Devastation, hope amidst changing climate

Marqus Cole delivers speech on climate at Tuesday chapel

David Armour, Staff Writer

Marqus Cole speaks at Seattle Pacific University on Feb. 28, 2023, in Seattle, Wash. (Rio Giancarlo)

In an effort to gather public awareness of climate change, Seattle Pacific University’s University Ministries invited climate and racial justice advocate Marqus Cole as a guest speaker for last Tuesday’s chapel. In his hour on stage, Cole shared his insights on people’s impact on the environment and how to maintain hope despite the danger pollution presents.

Climate change has proven itself to be one of the greatest emerging threats of the twenty-first century, and is expected to cause a massively negative impact to billions across the globe, especially in poorer and industrializing regions that lack the means to sustain themselves. For many, this potential for negative consequences is becoming more and more real every day as attempts to mitigate climate change prove themselves unable to fully prevent the damage caused by pollution.

“For me, what got me into caring for creation was realizing and understanding that there was a common nexus for justice, be it racial or environmental,” Cole said. “I realized this when I read that the lack of trees in urban areas caused real issues for the homeless, poor or disabled.”

To Cole, hopelessness is an understandable reaction to the climate crisis but not a useful one. Though grief is a natural result of catastrophe, Cole does not find it healthy in the absence of hope or action.

“Eco-grief is the very real feeling that many people have when they consider the extent of the problem and the ramifications they’ve had on the world,” Cole said. “Eco-grief is something you experience or live, but it doesn’t speak to your identity. Grief taken to God can become lament, and God’s response to lament is hope. This is something unique to Christianity – a resurrection hope. Too many people fighting the crisis have grief but not hope.”

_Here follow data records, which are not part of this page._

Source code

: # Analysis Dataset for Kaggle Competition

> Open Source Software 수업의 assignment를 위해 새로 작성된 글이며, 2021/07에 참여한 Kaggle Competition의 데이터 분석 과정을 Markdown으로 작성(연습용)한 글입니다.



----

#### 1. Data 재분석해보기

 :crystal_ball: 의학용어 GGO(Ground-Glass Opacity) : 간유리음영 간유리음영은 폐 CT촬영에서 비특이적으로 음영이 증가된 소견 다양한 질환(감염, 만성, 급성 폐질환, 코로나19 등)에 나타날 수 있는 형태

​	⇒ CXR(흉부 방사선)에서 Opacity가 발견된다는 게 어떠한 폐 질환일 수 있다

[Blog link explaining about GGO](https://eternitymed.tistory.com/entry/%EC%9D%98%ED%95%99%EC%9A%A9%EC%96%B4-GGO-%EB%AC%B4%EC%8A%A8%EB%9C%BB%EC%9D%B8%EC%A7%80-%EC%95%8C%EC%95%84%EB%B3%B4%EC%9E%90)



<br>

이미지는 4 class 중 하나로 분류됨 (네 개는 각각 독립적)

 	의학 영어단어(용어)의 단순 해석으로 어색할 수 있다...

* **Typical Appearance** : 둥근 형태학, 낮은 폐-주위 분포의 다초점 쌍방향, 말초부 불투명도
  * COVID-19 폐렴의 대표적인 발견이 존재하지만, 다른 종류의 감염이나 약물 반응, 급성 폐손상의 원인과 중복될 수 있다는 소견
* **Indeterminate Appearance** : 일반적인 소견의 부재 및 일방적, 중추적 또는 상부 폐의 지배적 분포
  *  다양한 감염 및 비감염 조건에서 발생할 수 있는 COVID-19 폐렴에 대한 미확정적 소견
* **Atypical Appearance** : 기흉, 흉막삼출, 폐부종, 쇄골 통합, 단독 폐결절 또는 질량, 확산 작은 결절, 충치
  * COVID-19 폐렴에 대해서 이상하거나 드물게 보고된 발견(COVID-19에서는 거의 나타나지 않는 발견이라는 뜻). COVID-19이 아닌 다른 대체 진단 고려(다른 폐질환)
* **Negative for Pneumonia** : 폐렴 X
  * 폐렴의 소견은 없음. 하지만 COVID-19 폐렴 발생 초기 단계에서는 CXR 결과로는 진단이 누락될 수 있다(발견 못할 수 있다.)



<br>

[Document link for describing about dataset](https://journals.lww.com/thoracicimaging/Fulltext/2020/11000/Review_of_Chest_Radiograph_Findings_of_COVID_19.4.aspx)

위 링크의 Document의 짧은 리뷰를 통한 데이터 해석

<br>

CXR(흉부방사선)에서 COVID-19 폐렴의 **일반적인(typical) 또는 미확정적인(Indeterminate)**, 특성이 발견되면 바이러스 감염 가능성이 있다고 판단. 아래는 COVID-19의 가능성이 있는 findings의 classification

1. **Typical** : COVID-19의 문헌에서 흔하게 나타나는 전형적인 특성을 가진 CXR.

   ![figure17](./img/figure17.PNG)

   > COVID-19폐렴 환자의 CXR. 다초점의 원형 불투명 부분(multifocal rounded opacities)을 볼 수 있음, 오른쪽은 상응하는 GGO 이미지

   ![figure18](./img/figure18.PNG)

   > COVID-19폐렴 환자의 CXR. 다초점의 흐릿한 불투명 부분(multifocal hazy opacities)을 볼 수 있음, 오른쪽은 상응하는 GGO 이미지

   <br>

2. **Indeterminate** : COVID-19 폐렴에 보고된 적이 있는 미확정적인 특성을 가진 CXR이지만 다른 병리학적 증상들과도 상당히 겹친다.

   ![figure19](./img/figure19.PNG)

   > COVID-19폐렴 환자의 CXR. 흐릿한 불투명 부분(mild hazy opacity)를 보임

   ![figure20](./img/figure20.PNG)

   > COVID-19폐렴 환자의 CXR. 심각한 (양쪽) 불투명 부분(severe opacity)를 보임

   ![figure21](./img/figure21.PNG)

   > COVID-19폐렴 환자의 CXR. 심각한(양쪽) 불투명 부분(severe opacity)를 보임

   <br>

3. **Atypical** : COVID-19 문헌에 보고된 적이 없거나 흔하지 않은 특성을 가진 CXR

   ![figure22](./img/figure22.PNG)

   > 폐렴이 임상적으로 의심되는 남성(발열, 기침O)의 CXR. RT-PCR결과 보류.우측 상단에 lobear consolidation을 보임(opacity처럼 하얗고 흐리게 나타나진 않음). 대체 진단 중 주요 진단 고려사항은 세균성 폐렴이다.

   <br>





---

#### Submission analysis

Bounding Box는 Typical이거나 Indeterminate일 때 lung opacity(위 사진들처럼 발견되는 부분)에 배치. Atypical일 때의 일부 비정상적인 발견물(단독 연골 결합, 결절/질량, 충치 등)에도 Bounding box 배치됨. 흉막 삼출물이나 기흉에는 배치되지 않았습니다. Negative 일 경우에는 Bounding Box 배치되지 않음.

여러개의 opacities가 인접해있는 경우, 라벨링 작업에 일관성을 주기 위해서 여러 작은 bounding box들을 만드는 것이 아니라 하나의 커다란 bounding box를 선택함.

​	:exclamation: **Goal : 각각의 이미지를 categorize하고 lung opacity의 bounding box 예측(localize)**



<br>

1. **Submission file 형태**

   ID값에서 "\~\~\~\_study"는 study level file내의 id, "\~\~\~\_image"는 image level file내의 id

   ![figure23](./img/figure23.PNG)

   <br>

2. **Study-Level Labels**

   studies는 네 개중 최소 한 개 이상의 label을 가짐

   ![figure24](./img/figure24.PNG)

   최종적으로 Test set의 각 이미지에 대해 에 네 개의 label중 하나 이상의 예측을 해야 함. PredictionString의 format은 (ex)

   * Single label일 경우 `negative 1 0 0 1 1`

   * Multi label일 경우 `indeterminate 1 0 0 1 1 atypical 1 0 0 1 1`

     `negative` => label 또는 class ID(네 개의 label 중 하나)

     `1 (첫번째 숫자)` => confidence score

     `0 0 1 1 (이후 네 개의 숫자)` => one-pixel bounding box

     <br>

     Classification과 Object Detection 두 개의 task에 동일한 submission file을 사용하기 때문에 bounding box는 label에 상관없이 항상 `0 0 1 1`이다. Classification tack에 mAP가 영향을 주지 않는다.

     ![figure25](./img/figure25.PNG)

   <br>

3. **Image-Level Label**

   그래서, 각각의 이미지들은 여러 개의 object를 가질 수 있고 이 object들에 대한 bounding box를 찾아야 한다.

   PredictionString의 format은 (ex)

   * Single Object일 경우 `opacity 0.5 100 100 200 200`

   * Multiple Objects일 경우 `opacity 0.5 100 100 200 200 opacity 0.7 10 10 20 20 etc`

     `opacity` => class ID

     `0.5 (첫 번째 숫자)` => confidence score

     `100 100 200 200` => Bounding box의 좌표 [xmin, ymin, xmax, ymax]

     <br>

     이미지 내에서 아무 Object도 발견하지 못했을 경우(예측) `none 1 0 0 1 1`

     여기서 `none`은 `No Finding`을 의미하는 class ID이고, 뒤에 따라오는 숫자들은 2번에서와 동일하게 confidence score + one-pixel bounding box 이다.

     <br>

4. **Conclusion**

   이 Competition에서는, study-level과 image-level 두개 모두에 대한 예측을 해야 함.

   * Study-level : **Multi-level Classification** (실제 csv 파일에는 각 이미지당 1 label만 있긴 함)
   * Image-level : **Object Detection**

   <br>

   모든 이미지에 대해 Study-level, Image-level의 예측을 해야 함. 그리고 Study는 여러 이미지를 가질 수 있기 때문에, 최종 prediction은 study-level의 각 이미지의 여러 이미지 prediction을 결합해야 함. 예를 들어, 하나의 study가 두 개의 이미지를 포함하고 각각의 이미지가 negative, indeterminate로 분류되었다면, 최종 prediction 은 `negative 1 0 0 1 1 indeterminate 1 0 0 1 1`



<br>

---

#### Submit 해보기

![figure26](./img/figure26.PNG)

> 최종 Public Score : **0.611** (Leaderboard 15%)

Despite the importance of hope, the climate is a very real issue, and one that could have a large impact on everyone’s health.

“When we avert our eyes as chemicals pollute our water, when we go about our day while smog chokes out asthmatic lungs, when we factory farm livestock, clear-cut forests and cause suffering and harm, this isn’t bringing life, but death,” Cole said. 

In the face of injustice, there are many figures one can blame, and to third year global development major Maria Weya, large corporations shoulder most of the responsibility.

“I think that many big companies are impacting the global climate. While some businesses are trying to minimize their carbon footprint, many others are making everything worse. The weather is getting less predictable, and I believe climate change is behind this,” Weya said. “We’re producing too many unnecessary things, and it’s not good for nature.”

From Cole’s perspective, silence about these issues is detrimental.

“Our silence in the face of injustice testifies against us,” Cole said. “We need not speak on everything everywhere, but if we speak on nothing nowhere, we’ve said all we need to say and bear the name in vain.”

To many people, including fifth year English major Joyce Baker, the individual’s potential impact on the climate is minimal relative to those of larger organizations, who are the real cause of this injustice.

“Climate change is an immense problem. Not to sound like a Twitter user, but I believe it’s on the part of corporations for the most part,” Baker said. “Us regular people can try what we can, but aside from using public transportation, there’s not too much we can do.”

Others, such as third year psychology student Graysen Swanson, do not see climate change as an immediate risk or an immediate bringer of injustice.

“I don’t really have that big of an opinion on it. I know climate change is a problem but not at this moment,” Swanson said. “There are ways to possibly reduce waste, but I’m not sure if some of the solutions, like the proposed ban on gas cars, are good ideas.”

For students wishing to contribute more in the fight against climate injustice, Cole listed three primary steps that one should take.

“I would suggest three actions to students who want to do more. To talk more about it, to listen and learn about it and to become a witness and do something about it,” Cole said. “This can be small in your household, it could be to join the sustainability club or it can be something else.”